This week will end the tenure of three of the longest-standing members on the Oakland City Council, each of whom has served for nearly two decades. On January 7, three new members who won in the November 2012 election will take over for District 5 Councilmember Ignacio De La Fuente, who gave up his position to unsuccessfully run against Rebecca Kaplan for the at-large seat and District 1 councilmember Jane Brunner, who lost her race for City Attorney to Barbara Parker. Nancy Nadel, who is vacating the District 3 seat, did not run for re-election.

As the new council prepares for its first regular meeting on January 22, it will face some of its biggest challenges in nearly a decade: A homicide rate that recently reached 131 in a city of 400,000 people and a budget that some elected officials call the toughest in a decade. Meanwhile, the three outgoing city leaders, with nearly 60 years of combined experience between them, are preparing for life outside of electoral politics. While Nadel said that she plans to remain in West Oakland, where she owns a small shop called the Oakland Chocolate Company, Brunner and De La Fuente are planning to stay involved at City Hall in some way, they said.
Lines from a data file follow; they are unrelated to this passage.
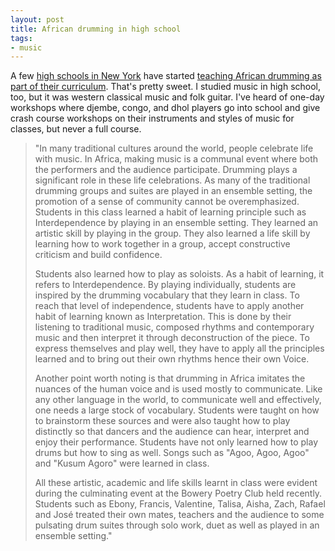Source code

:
 ```yaml
---
layout: post
title: African drumming in high school
tags:
- music
---
```

A few [high schools in New York](http://www.fhschool.org/) have started [teaching African drumming as part of their curriculum](http://www.worldmusiccentral.org/article.php/20070331001937705). That's pretty sweet. I studied music in high school, too, but it was western classical music and folk guitar. I've heard of one-day workshops where djembe, congo, and dhol players go into school and give crash course workshops on their instruments and styles of music for classes, but never a full course. 

> 
> "In many traditional cultures around the world, people celebrate life with music. In Africa, making music is a communal event where both the performers and the audience participate. Drumming plays a significant role in these life celebrations. As many of the traditional drumming groups and suites are played in an ensemble setting, the promotion of a sense of community cannot be overemphasized. Students in this class learned a habit of learning principle such as Interdependence by playing in an ensemble setting. They learned an artistic skill by playing in the group. They also learned a life skill by learning how to work together in a group, accept constructive criticism and build confidence.
> 
> Students also learned how to play as soloists. As a habit of learning, it refers to Interdependence. By playing individually, students are inspired by the drumming vocabulary that they learn in class. To reach that level of independence, students have to apply another habit of learning known as Interpretation. This is done by their listening to traditional music, composed rhythms and contemporary music and then interpret it through deconstruction of the piece. To express themselves and play well, they have to apply all the principles learned and to bring out their own rhythms hence their own Voice.
> 
> Another point worth noting is that drumming in Africa imitates the nuances of the human voice and is used mostly to communicate. Like any other language in the world, to communicate well and effectively, one needs a large stock of vocabulary. Students were taught on how to brainstorm these sources and were also taught how to play distinctly so that dancers and the audience can hear, interpret and enjoy their performance. Students have not only learned how to play drums but how to sing as well. Songs such as "Agoo, Agoo, Agoo" and "Kusum Agoro" were learned in class.
> 
> All these artistic, academic and life skills learnt in class were evident during the culminating event at the Bowery Poetry Club held recently. Students such as Ebony, Francis, Valentine, Talisa, Aisha, Zach, Rafael and José treated their own mates, teachers and the audience to some pulsating drum suites through solo work, duet as well as played in an ensemble setting."
> 

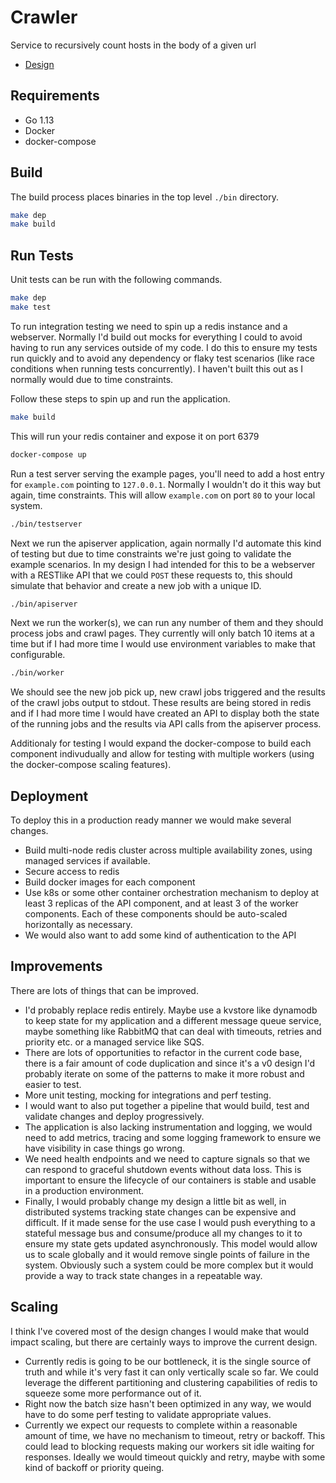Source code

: # Crawler

Service to recursively count hosts in the body of a given url

* [Design](DESIGN.md)

## Requirements

* Go 1.13
* Docker
* docker-compose

## Build

The build process places binaries in the top level `./bin` directory.

```bash
make dep
make build
```

## Run Tests

Unit tests can be run with the following commands.

```bash
make dep
make test
```

To run integration testing we need to spin up a redis instance and a webserver. Normally I'd build out mocks for everything I could to avoid having to run any services outside of my code. I do this to ensure my tests run quickly and to avoid any dependency or flaky test scenarios (like race conditions when running tests concurrently). I haven't built this out as I normally would due to time constraints.

Follow these steps to spin up and run the application.

```bash
make build
```

This will run your redis container and expose it on port 6379

```bash
docker-compose up
```

Run a test server serving the example pages, you'll need to add a host entry for `example.com` pointing to `127.0.0.1`. Normally I wouldn't do it this way but again, time constraints. This will allow `example.com` on port `80` to your local system.

```bash
./bin/testserver
```

Next we run the apiserver application, again normally I'd automate this kind of testing but due to time constraints we're just going to validate the example scenarios. In my design I had intended for this to be a webserver with a RESTlike API that we could `POST` these requests to, this should simulate that behavior and create a new job with a unique ID.

```bash
./bin/apiserver
```

Next we run the worker(s), we can run any number of them and they should process jobs and crawl pages. They currently will only batch 10 items at a time but if I had more time I would use environment variables to make that configurable.

```bash
./bin/worker
```

We should see the new job pick up, new crawl jobs triggered and the results of the crawl jobs output to stdout. These results are being stored in redis and if I had more time I would have created an API to display both the state of the running jobs and the results via API calls from the apiserver process.

Additionaly for testing I would expand the docker-compose to build each component indivudually and allow for testing with multiple workers (using the docker-compose scaling features).

## Deployment

To deploy this in a production ready manner we would make several changes.

* Build multi-node redis cluster across multiple availability zones, using managed services if available.
* Secure access to redis
* Build docker images for each component
* Use k8s or some other container orchestration mechanism to deploy at least 3 replicas of the API component, and at least 3 of the worker components. Each of these components should be auto-scaled horizontally as necessary.
* We would also want to add some kind of authentication to the API

## Improvements

There are lots of things that can be improved.

* I'd probably replace redis entirely. Maybe use a kvstore like dynamodb to keep state for my application and a different message queue service, maybe something like RabbitMQ that can deal with timeouts, retries and priority etc. or a managed service like SQS.
* There are lots of opportunities to refactor in the current code base, there is a fair amount of code duplication and since it's a v0 design I'd probably iterate on some of the patterns to make it more robust and easier to test.
* More unit testing, mocking for integrations and perf testing.
* I would want to also put together a pipeline that would build, test and validate changes and deploy progressively.
* The application is also lacking instrumentation and logging, we would need to add metrics, tracing and some logging framework to ensure we have visibility in case things go wrong.
* We need health endpoints and we need to capture signals so that we can respond to graceful shutdown events without data loss. This is important to ensure the lifecycle of our containers is stable and usable in a production environment.
* Finally, I would probably change my design a little bit as well, in distributed systems tracking state changes can be expensive and difficult. If it made sense for the use case I would push everything to a stateful message bus and consume/produce all my changes to it to ensure my state gets updated asynchronously. This model would allow us to scale globally and it would remove single points of failure in the system. Obviously such a system could be more complex but it would provide a way to track state changes in a repeatable way.

## Scaling

I think I've covered most of the design changes I would make that would impact scaling, but there are certainly ways to improve the current design.

* Currently redis is going to be our bottleneck, it is the single source of truth and while it's very fast it can only vertically scale so far. We could leverage the different partitioning and clustering capabilities of redis to squeeze some more performance out of it.
* Right now the batch size hasn't been optimized in any way, we would have to do some perf testing to validate appropriate values.
* Currently we expect our requests to complete within a reasonable amount of time, we have no mechanism to timeout, retry or backoff. This could lead to blocking requests making our workers sit idle waiting for responses. Ideally we would timeout quickly and retry, maybe with some kind of backoff or priority queing.
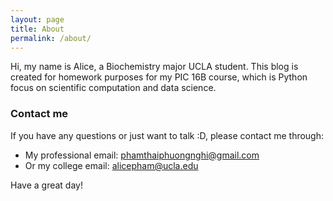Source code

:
 ```yaml
---
layout: page
title: About
permalink: /about/
---
```


Hi, my name is Alice, a Biochemistry major UCLA student. This blog is created for homework purposes for my PIC 16B course, which is Python focus on scientific computation and data science.


### Contact me
If you have any questions or just want to talk :D, please contact me through:
* My professional email:
[phamthaiphuongnghi@gmail.com](mailto:phamthaiphuongnghi@gmail.com)
* Or my college email:
[alicepham@ucla.edu](mailto:alicepham@gmail.com)

Have a great day!
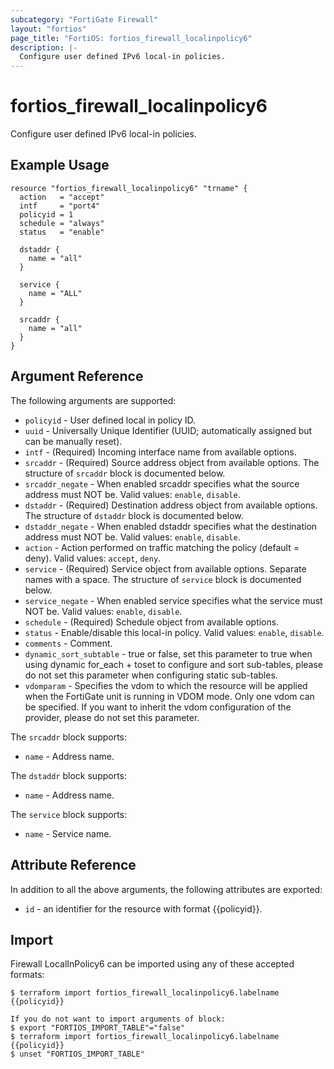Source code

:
 ```yaml
---
subcategory: "FortiGate Firewall"
layout: "fortios"
page_title: "FortiOS: fortios_firewall_localinpolicy6"
description: |-
  Configure user defined IPv6 local-in policies.
---
```


# fortios_firewall_localinpolicy6
Configure user defined IPv6 local-in policies.

## Example Usage

```hcl
resource "fortios_firewall_localinpolicy6" "trname" {
  action   = "accept"
  intf     = "port4"
  policyid = 1
  schedule = "always"
  status   = "enable"

  dstaddr {
    name = "all"
  }

  service {
    name = "ALL"
  }

  srcaddr {
    name = "all"
  }
}
```

## Argument Reference

The following arguments are supported:

* `policyid` - User defined local in policy ID.
* `uuid` - Universally Unique Identifier (UUID; automatically assigned but can be manually reset).
* `intf` - (Required) Incoming interface name from available options.
* `srcaddr` - (Required) Source address object from available options. The structure of `srcaddr` block is documented below.
* `srcaddr_negate` - When enabled srcaddr specifies what the source address must NOT be. Valid values: `enable`, `disable`.
* `dstaddr` - (Required) Destination address object from available options. The structure of `dstaddr` block is documented below.
* `dstaddr_negate` - When enabled dstaddr specifies what the destination address must NOT be. Valid values: `enable`, `disable`.
* `action` - Action performed on traffic matching the policy (default = deny). Valid values: `accept`, `deny`.
* `service` - (Required) Service object from available options. Separate names with a space. The structure of `service` block is documented below.
* `service_negate` - When enabled service specifies what the service must NOT be. Valid values: `enable`, `disable`.
* `schedule` - (Required) Schedule object from available options.
* `status` - Enable/disable this local-in policy. Valid values: `enable`, `disable`.
* `comments` - Comment.
* `dynamic_sort_subtable` - true or false, set this parameter to true when using dynamic for_each + toset to configure and sort sub-tables, please do not set this parameter when configuring static sub-tables.
* `vdomparam` - Specifies the vdom to which the resource will be applied when the FortiGate unit is running in VDOM mode. Only one vdom can be specified. If you want to inherit the vdom configuration of the provider, please do not set this parameter.

The `srcaddr` block supports:

* `name` - Address name.

The `dstaddr` block supports:

* `name` - Address name.

The `service` block supports:

* `name` - Service name.


## Attribute Reference

In addition to all the above arguments, the following attributes are exported:
* `id` - an identifier for the resource with format {{policyid}}.

## Import

Firewall LocalInPolicy6 can be imported using any of these accepted formats:
```
$ terraform import fortios_firewall_localinpolicy6.labelname {{policyid}}

If you do not want to import arguments of block:
$ export "FORTIOS_IMPORT_TABLE"="false"
$ terraform import fortios_firewall_localinpolicy6.labelname {{policyid}}
$ unset "FORTIOS_IMPORT_TABLE"
```
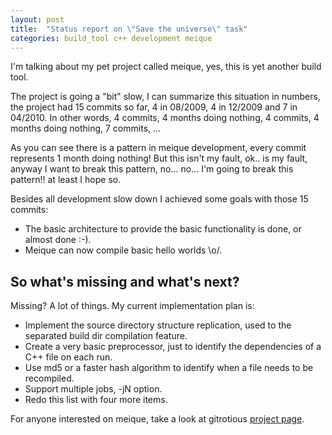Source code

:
 ```yaml
---
layout: post
title:  "Status report on \"Save the universe\" task"
categories: build_tool c++ development meique
---
```

I'm talking about my pet project called meique, yes, this is yet another build tool.

The project is going a "bit" slow, I can summarize this situation in numbers, the project had 15 commits so far, 4 in 08/2009, 4 in 12/2009 and 7 in 04/2010. In other words, 4 commits, 4 months doing nothing, 4 commits, 4 months doing nothing, 7 commits, ...

As you can see there is a pattern in meique development, every commit represents 1 month doing nothing! But this isn't my fault, ok.. is my fault, anyway I want to break this pattern, no... no... I'm going to break this pattern!! at least I hope so.

Besides all development slow down I achieved some goals with those 15 commits:

<ul>
<li>The basic architecture to provide the basic functionality is done, or almost done :-).</li>
<li>Meique can now compile basic hello worlds \o/.</li>
</ul>

<h2>So what's missing and what's next?</h2>

Missing? A lot of things. My current implementation plan is:

<ul>
<li>Implement the source directory structure replication, used to the separated build dir compilation feature.</li>
<li>Create a very basic preprocessor, just to identify the dependencies of a C++ file on each run.</li>
<li>Use md5 or a faster hash algorithm to identify when a file needs to be recompiled.</li>
<li>Support multiple jobs, -jN option.</li>
<li>Redo this list with four more items.</li>
</ul>

For anyone interested on meique, take a look at gitrotious <a href="http://gitorious.org/meique">project page</a>.
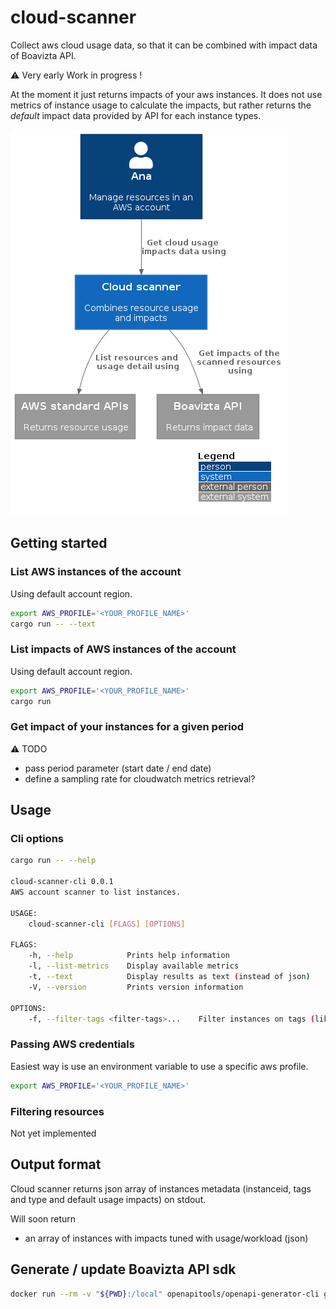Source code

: # cloud-scanner

Collect aws cloud usage data, so that it can be combined with impact data of Boavizta API.

⚠ Very early Work in progress !

At the moment it just returns impacts of your aws instances.  It does not use metrics of instance usage to calculate the impacts, but rather returns the _default_ impact data provided by API for each instance types.

![Scanner in context](docs/out/../../out/docs/cloud-scanner-system-in-context/cloud-scanner-system-in-context.png)

## Getting started

### List AWS instances of the account

Using default account region.

```sh
export AWS_PROFILE='<YOUR_PROFILE_NAME>'
cargo run -- --text
```

### List impacts of AWS instances of the account

Using default account region.

```sh
export AWS_PROFILE='<YOUR_PROFILE_NAME>'
cargo run
```

### Get impact of your instances for a given period

⚠ TODO

- pass period parameter (start date / end date)
- define a sampling rate for cloudwatch metrics retrieval?

## Usage

### Cli options

```sh
cargo run -- --help

cloud-scanner-cli 0.0.1
AWS account scanner to list instances.

USAGE:
    cloud-scanner-cli [FLAGS] [OPTIONS]

FLAGS:
    -h, --help            Prints help information
    -l, --list-metrics    Display available metrics
    -t, --text            Display results as text (instead of json)
    -V, --version         Prints version information

OPTIONS:
    -f, --filter-tags <filter-tags>...    Filter instances on tags (like tag-key-1=val_1 tag-key_2=val2)
```

### Passing AWS credentials

Easiest way is use an environment variable to use a specific aws profile.

```sh
export AWS_PROFILE='<YOUR_PROFILE_NAME>'
```

### Filtering resources

Not yet implemented

## Output format

Cloud scanner returns json array of instances metadata (instanceid, tags and type and default usage impacts) on stdout.

Will soon return

- an array of instances with impacts tuned with usage/workload (json)

## Generate / update Boavizta API sdk

```sh
docker run --rm -v "${PWD}:/local" openapitools/openapi-generator-cli generate -i http://api.boavizta.org/openapi.json   -g rust  -o /local/boavizta-api-sdk --package-name boavizta_api_sdk
```
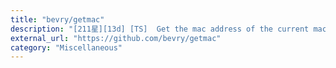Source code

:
 ```yaml
---
title: "bevry/getmac"
description: "[211星][13d] [TS]  Get the mac address of the current machine you are on via Node.js"
external_url: "https://github.com/bevry/getmac"
category: "Miscellaneous"
---
```


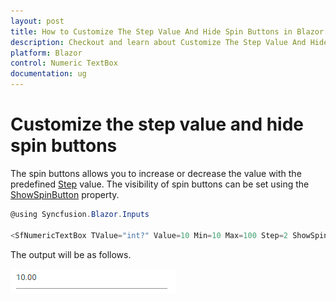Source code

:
 ```yaml
---
layout: post
title: How to Customize The Step Value And Hide Spin Buttons in Blazor Numeric TextBox Component | Syncfusion
description: Checkout and learn about Customize The Step Value And Hide Spin Buttons in Blazor Numeric TextBox component of Syncfusion, and more details.
platform: Blazor
control: Numeric TextBox
documentation: ug
---
```


# Customize the step value and hide spin buttons

The spin buttons allows you to increase or decrease the value with the predefined [Step](https://help.syncfusion.com/cr/blazor/Syncfusion.Blazor.Inputs.SfNumericTextBox-1.html#Syncfusion_Blazor_Inputs_SfNumericTextBox_1_Step)
value. The visibility of spin buttons can be set using the [ShowSpinButton](https://help.syncfusion.com/cr/blazor/Syncfusion.Blazor.Inputs.SfNumericTextBox-1.html#Syncfusion_Blazor_Inputs_SfNumericTextBox_1_ShowSpinButton) property.

```csharp
@using Syncfusion.Blazor.Inputs

<SfNumericTextBox TValue="int?" Value=10 Min=10 Max=100 Step=2 ShowSpinButton=false></SfNumericTextBox>
```

The output will be as follows.

![NumericTextBox Sample](../images/icon_disable.png)
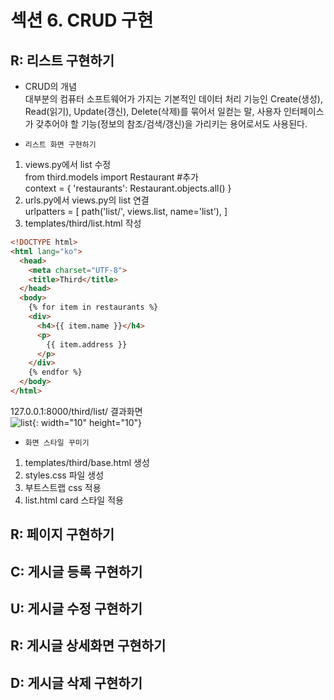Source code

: # 섹션 6. CRUD 구현
## R: 리스트 구현하기
* CRUD의 개념  
  대부분의 컴퓨터 소프트웨어가 가지는 기본적인 데이터 처리 기능인 Create(생성), Read(읽기), Update(갱신), Delete(삭제)를 묶어서 일컫는 말, 사용자 인터페이스가 갖추어야 할 기능(정보의 참조/검색/갱신)을 가리키는 용어로서도 사용된다.
  
* `리스트 화면 구현하기`
1. views.py에서 list 수정   
  from third.models import Restaurant #추가  
  context = { 'restaurants': Restaurant.objects.all() }  
2. urls.py에서 views.py의 list 연결  
  urlpatters = [ path('list/', views.list, name='list'), ]    
3. templates/third/list.html 작성
  ```html
  <!DOCTYPE html>
  <html lang="ko">
    <head>
      <meta charset="UTF-8">
      <title>Third</title>
    </head>
    <body>
      {% for item in restaurants %}
      <div>
        <h4>{{ item.name }}</h4>
        <p>
          {{ item.address }}
        </p>
      </div>
      {% endfor %}
    </body>
  </html>
  ```
127.0.0.1:8000/third/list/ 결과화면  
![list](https://user-images.githubusercontent.com/89841486/169632477-3137c8dd-b9d6-4b56-b135-475be2ca5d74.png){: width="10" height="10"}


* `화면 스타일 꾸미기`
1. templates/third/base.html 생성
2. styles.css 파일 생성
3. 부트스트랩 css 적용
4. list.html card 스타일 적용


## R: 페이지 구현하기
## C: 게시글 등록 구현하기
## U: 게시글 수정 구현하기
## R: 게시글 상세화면 구현하기
## D: 게시글 삭제 구현하기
Brunner, who was elected in 1996 to represent District 1, which includes North Oakland, is a senior attorney at the law offices of Seigel & Yee, specializing in employment civil litigation, student rights and wrongful termination and discrimination. Brunner received her bachelor’s degree in philosophy from UC Berkeley, and her law degree from UC Hastings College of the Law. Prior to being elected to the City Council, Brunner was a special education teacher in Oregon.

Brunner said her future plans are to continue practicing labor law and to help mediate development and labor negotiations—perhaps even in issues taken up by the Oakland City Council. She has lived in Oakland for the last nearly 40 years, and says she’ll continue to live in her North Oakland home with her husband.

“It’s been fun, and we have done a tremendous amount,” Brunner said of her tenure on the council during a farewell speech on December 18, pointing to policy issues including introducing a city living wage, which she worked on with De La Fuente and which was passed in 1998. That ordinance called for a baseline pay of $8 per hour with health benefits for city employees and companies that contract with the city, or for $9.25 an hour if health benefits are not offered, as well as 12 paid sick days off per year.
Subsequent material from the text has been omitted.